Are negativity of the Wigner function and quantum behaviour equivalent?
Let me split the "equivalence" in two parts:
Are there states with Wigner functions that are everywhere positive that show "quantum" behaviour?
The answer to this question is "yes". One very famous example are Gaussian (bosonic) states - their Wigner function, by definition, is a Gaussian (which is obviously positive) for an intro see e.g. Adesso et al. Nevertheless, they can be entangled and put into superpositions - the maximally entangled Bell state, for example, is in some sense a limit of Gaussian states. You can distill them (albeit not with the "Gaussian" operations, a restricted class of quantum operations, as shown by Giedke and Cirac). They can even (it seems, I haven't read the papers) violate Bell inequalities, see eg. Paternostro et al or Revzen et al. This should do as "quantum behaviour".

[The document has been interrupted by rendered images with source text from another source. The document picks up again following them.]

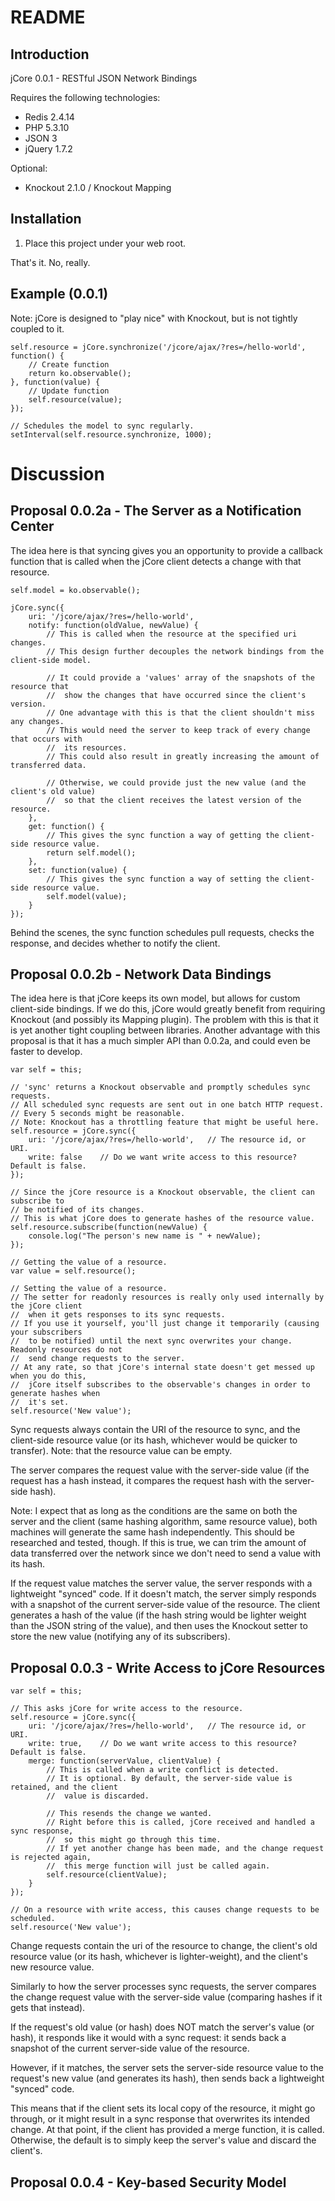 README
======

Introduction
------------

jCore 0.0.1 - RESTful JSON Network Bindings

Requires the following technologies:
* Redis 2.4.14
* PHP 5.3.10
* JSON 3
* jQuery 1.7.2

Optional:
* Knockout 2.1.0 / Knockout Mapping

Installation
------------

1. Place this project under your web root.

That's it. No, really. 

Example (0.0.1)
-------------------

Note: jCore is designed to "play nice" with Knockout, but is not tightly coupled to it.

	self.resource = jCore.synchronize('/jcore/ajax/?res=/hello-world', function() {
		// Create function
		return ko.observable();
	}, function(value) {
		// Update function
		self.resource(value);
	});

	// Schedules the model to sync regularly.
	setInterval(self.resource.synchronize, 1000);

Discussion
==========

Proposal 0.0.2a - The Server as a Notification Center
------------------------------------------------

The idea here is that syncing gives you an opportunity to provide a callback function
that is called when the jCore client detects a change with that resource.

	self.model = ko.observable();

	jCore.sync({
		uri: '/jcore/ajax/?res=/hello-world',
		notify: function(oldValue, newValue) {
			// This is called when the resource at the specified uri changes.
			// This design further decouples the network bindings from the client-side model.
			
			// It could provide a 'values' array of the snapshots of the resource that 
			//	show the changes that have occurred since the client's version.
			// One advantage with this is that the client shouldn't miss any changes.
			// This would need the server to keep track of every change that occurs with
			//	its resources.
			// This could also result in greatly increasing the amount of transferred data.

			// Otherwise, we could provide just the new value (and the client's old value)
			//	so that the client receives the latest version of the resource.
		},
		get: function() {
			// This gives the sync function a way of getting the client-side resource value.
			return self.model();
		},
		set: function(value) {
			// This gives the sync function a way of setting the client-side resource value.
			self.model(value);
		}
	});

Behind the scenes, the sync function schedules pull requests, checks the response, 
and decides whether to notify the client.

Proposal 0.0.2b - Network Data Bindings
----------------------------------

The idea here is that jCore keeps its own model, but allows for custom client-side bindings.
If we do this, jCore would greatly benefit from requiring Knockout (and possibly its Mapping 
plugin). The problem with this is that it is yet another tight coupling between libraries.
Another advantage with this proposal is that it has a much simpler API than 0.0.2a, and 
could even be faster to develop.

	var self = this;

	// 'sync' returns a Knockout observable and promptly schedules sync requests.
	// All scheduled sync requests are sent out in one batch HTTP request.
	// Every 5 seconds might be reasonable.
	// Note: Knockout has a throttling feature that might be useful here.
	self.resource = jCore.sync({
		uri: '/jcore/ajax/?res=/hello-world',	// The resource id, or URI.
		write: false	// Do we want write access to this resource? Default is false.
	});

	// Since the jCore resource is a Knockout observable, the client can subscribe to 
	// be notified of its changes.
	// This is what jCore does to generate hashes of the resource value.
	self.resource.subscribe(function(newValue) {
	    console.log("The person's new name is " + newValue);
	});

	// Getting the value of a resource.
	var value = self.resource();

	// Setting the value of a resource.
	// The setter for readonly resources is really only used internally by the jCore client 
	//	when it gets responses to its sync requests.
	// If you use it yourself, you'll just change it temporarily (causing your subscribers 
	//	to be notified) until the next sync overwrites your change. Readonly resources do not
	// 	send change requests to the server. 
	// At any rate, so that jCore's internal state doesn't get messed up when you do this, 
	//	jCore itself subscribes to the observable's changes in order to generate hashes when 
	//	it's set.
	self.resource('New value');

Sync requests always contain the URI of the resource to sync, and the client-side resource 
value (or its hash, whichever would be quicker to transfer). Note: that the resource value 
can be empty.

The server compares the request value with the server-side value (if the request has a hash 
instead, it compares the request hash with the server-side hash). 

Note: I expect that as long as the conditions are the same on both the server and the client (same 
hashing algorithm, same resource value), both machines will generate the same hash independently. 
This should be researched and tested, though. If this is true, we can trim the amount of data 
transferred over the network since we don't need to send a value with its hash.

If the request value matches the server value, the server responds with a lightweight "synced" code.
If it doesn't match, the server simply responds with a snapshot of the current server-side value of 
the resource. The client generates a hash of the value (if the hash string would be lighter weight 
than the JSON string of the value), and then uses the Knockout setter to store the new value 
(notifying any of its subscribers).

Proposal 0.0.3 - Write Access to jCore Resources
-------------------------------------------------

	var self = this;

	// This asks jCore for write access to the resource.
	self.resource = jCore.sync({
		uri: '/jcore/ajax/?res=/hello-world',	// The resource id, or URI.
		write: true,	// Do we want write access to this resource? Default is false.
		merge: function(serverValue, clientValue) {
			// This is called when a write conflict is detected.
			// It is optional. By default, the server-side value is retained, and the client
			//	value is discarded.

			// This resends the change we wanted.
			// Right before this is called, jCore received and handled a sync response,
			//	so this might go through this time.
			// If yet another change has been made, and the change request is rejected again,
			//	this merge function will just be called again.
			self.resource(clientValue);
		}
	});

	// On a resource with write access, this causes change requests to be scheduled.
	self.resource('New value');

Change requests contain the uri of the resource to change, the client's old resource value (or
its hash, whichever is lighter-weight), and the client's new resource value.

Similarly to how the server processes sync requests, the server compares the change request value
with the server-side value (comparing hashes if it gets that instead). 

If the request's old value (or hash) does NOT match the server's value (or hash), it responds like it 
would with a sync request: it sends back a snapshot of the current server-side value of the resource.

However, if it matches, the server sets the server-side resource value to the request's new value (and generates its hash), then sends back a lightweight "synced" code.

This means that if the client sets its local copy of the resource, it might go through, or it might 
result in a sync response that overwrites its intended change. At that point, if the client has 
provided a merge function, it is called. Otherwise, the default is to simply keep the server's value
and discard the client's. 

Proposal 0.0.4 - Key-based Security Model
-----------------------------------------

Hence positivity of the Wigner function does NOT imply that the state somehow behaves classically.
This leaves the other part of the question:
If a state has a Wigner function, which is negative at some point, does it show "quantum" behaviour?
I can't give a complete answer to this, as I don't know the literature well enough. However, for special states, this is possible. For example, it can be shown that $s$ waves (depending only on the hyperradius) are entangled iff their Wigner function is negative at some point, as seen in Dahl et al (once again, I've only skimmed the paper).
There is probably more (and I believe that there are probably people more inclined to foundations that know and work on these issues).
EDIT: There is more. I came across the topic today and found some very interesting papers that shed light on the other direction of the quantum state.
In fact, it was proven (Hudson 74) that the Wigner function of a pure quantum state is nonnegative if and only if the state is Gaussian. This answers the question sufficiently for pure states: Since there are entangled Gaussian states, there are states with nonnegative Wigner function that exhibit quantum behavior and as there are states that are separable, but not Gaussian (any product state consisting of non-Gaussian states I guess), there are states with negative Wigner function exhibiting no quantum behaviour.
The mixed-case seems to be still open, although you can find some progress here: Mandilara et al.
There is recent work that answers this question in special contexts.
In particular, arXiv:1401.4174v1 establishes that for discrete systems of odd prime dimensions (i.e. we're talking about the discrete Wigner functions now, defined in arXiv:quant-ph/0401155v6 ), contextuality (a manifestly quantum property, see review by Mermin) is equivalent to negativity of the Wigner function.